Two days before the seventh anniversary of the occupation of Iraq

Two days before the seventh anniversary of the occupation of Iraq, more than a thousand antiwar protesters marched Thursday in downtown Chicago to chants of “Obama, don’t lie to me. Bombs don’t bring democracy!” and “Money for jobs and education, not for wars and occupation!” The rally is one of many antiwar events being held across the country in places ranging from New York to Utah to Georgia to protest the ongoing wars in Iraq and Afghanistan.

“We have given everything as veterans, as citizens, as people,” Eugene Cherry, a former combat medic in Iraq and member of Iraq Veterans Against the War, told the rally. “The only way to support the troops is to bring them home. It is not their mission.”

According to then-President George W. Bush, who led the push for the US invasion of Iraq on March 20, 2003, it was a war of liberation. But according to the Iraqi refugees, parents of soldiers serving abroad, war veterans of US wars both old and new and advocates from more than 80 veterans’ advocacy organizations, among others present at the march on Thursday, the war in Iraq is a war of occupation.

Fatma Hindi addresses the antiwar rally.

Fatma Hindi addresses the antiwar rally.

The Bush administration justified the invasion by telling the American public that Saddam Hussein, then-dictator of Iraq, was in possession of weapons of mass destruction and helped plan the 9/11 attacks. To date, no weapons of mass destruction have been found by either the US military or an independent United Nations investigation, but the war has claimed the lives 4,300 US soldiers, physically and psychologically damaged hundreds of thousands more and cost US taxpayers $700 billion. Current estimates for Iraqi civilians killed since the invasion stand at more than half a million.

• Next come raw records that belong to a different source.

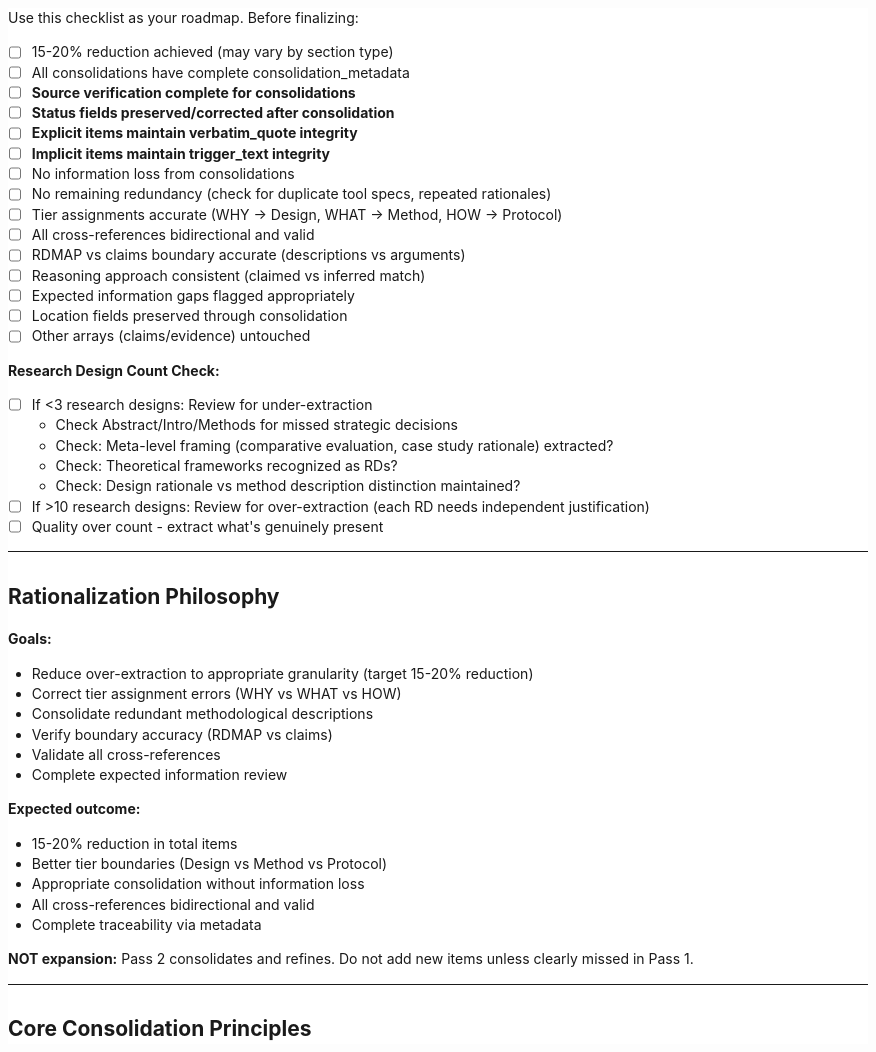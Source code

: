 Use this checklist as your roadmap. Before finalizing:

- [ ] 15-20% reduction achieved (may vary by section type)
- [ ] All consolidations have complete consolidation_metadata
- [ ] **Source verification complete for consolidations**
- [ ] **Status fields preserved/corrected after consolidation**
- [ ] **Explicit items maintain verbatim_quote integrity**
- [ ] **Implicit items maintain trigger_text integrity**
- [ ] No information loss from consolidations
- [ ] No remaining redundancy (check for duplicate tool specs, repeated rationales)
- [ ] Tier assignments accurate (WHY → Design, WHAT → Method, HOW → Protocol)
- [ ] All cross-references bidirectional and valid
- [ ] RDMAP vs claims boundary accurate (descriptions vs arguments)
- [ ] Reasoning approach consistent (claimed vs inferred match)
- [ ] Expected information gaps flagged appropriately
- [ ] Location fields preserved through consolidation
- [ ] Other arrays (claims/evidence) untouched

**Research Design Count Check:**
- [ ] If <3 research designs: Review for under-extraction
  - Check Abstract/Intro/Methods for missed strategic decisions
  - Check: Meta-level framing (comparative evaluation, case study rationale) extracted?
  - Check: Theoretical frameworks recognized as RDs?
  - Check: Design rationale vs method description distinction maintained?
- [ ] If >10 research designs: Review for over-extraction (each RD needs independent justification)
- [ ] Quality over count - extract what's genuinely present

---

## Rationalization Philosophy

**Goals:**
- Reduce over-extraction to appropriate granularity (target 15-20% reduction)
- Correct tier assignment errors (WHY vs WHAT vs HOW)
- Consolidate redundant methodological descriptions
- Verify boundary accuracy (RDMAP vs claims)
- Validate all cross-references
- Complete expected information review

**Expected outcome:**
- 15-20% reduction in total items
- Better tier boundaries (Design vs Method vs Protocol)
- Appropriate consolidation without information loss
- All cross-references bidirectional and valid
- Complete traceability via metadata

**NOT expansion:** Pass 2 consolidates and refines. Do not add new items unless clearly missed in Pass 1.

---

## Core Consolidation Principles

There are 98,000 troops in Iraq, and there is expected to be a drawdown to 50,000 before September.

For Fatma Hindi, a former professor of journalism at the University of Baghdad and now an Iraqi refugee working with the Refugee Center for Hope in Chicago, the show of support at the march left her speechless.

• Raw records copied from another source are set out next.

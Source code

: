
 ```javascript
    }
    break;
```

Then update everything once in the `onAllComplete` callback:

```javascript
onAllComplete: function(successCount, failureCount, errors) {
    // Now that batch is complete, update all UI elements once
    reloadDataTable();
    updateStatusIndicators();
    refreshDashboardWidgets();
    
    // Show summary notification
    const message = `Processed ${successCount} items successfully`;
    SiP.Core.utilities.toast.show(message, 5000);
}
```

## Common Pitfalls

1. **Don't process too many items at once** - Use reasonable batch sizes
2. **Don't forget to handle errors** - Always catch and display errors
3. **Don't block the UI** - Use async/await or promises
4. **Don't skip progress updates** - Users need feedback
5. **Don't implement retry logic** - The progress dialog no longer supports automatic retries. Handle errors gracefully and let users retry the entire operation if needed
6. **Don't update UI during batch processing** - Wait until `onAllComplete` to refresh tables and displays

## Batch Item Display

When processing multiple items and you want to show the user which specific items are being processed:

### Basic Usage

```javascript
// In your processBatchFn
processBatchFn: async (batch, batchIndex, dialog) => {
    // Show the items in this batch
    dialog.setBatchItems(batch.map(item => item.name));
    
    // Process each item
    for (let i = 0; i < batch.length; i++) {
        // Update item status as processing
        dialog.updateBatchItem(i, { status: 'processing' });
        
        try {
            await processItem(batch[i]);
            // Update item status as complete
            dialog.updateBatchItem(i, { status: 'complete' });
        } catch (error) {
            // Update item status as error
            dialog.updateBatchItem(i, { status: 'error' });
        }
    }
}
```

Chicago police stand alongside the protesters.

Chicago police stand alongside the protesters.

“I have not [got anything] to say because I want to scream, because I want to cry,” said Hindi, whose sister’s family in Iraq was killed in an explosion two weeks ago and who was herself both kidnapped and raped before finding a safe haven in Chicago. “I want to thank you so much because you are here with me now.”

Other speakers highlighted the need to get the 98,000 troops still in Iraq back home and the Chicago Public Schools’ place as the school district with the largest number of Junior Reserves Officer Training Corps, which are concentrated in low-income, under-funded communities.

The marchers walked more than four miles, carrying signs and banners with messages such as “End the Wars,” “Fund Healthcare, not Warfare” and “How much longer?,” escorted by a cordon of police on foot, in cars and riding horses as the sun set over Michigan Avenue, a major Chicago shopping street, partly blocked off for the protest.

Iraq Veterans Against the War march in the protest.

Iraq Veterans Against the War march in the protest.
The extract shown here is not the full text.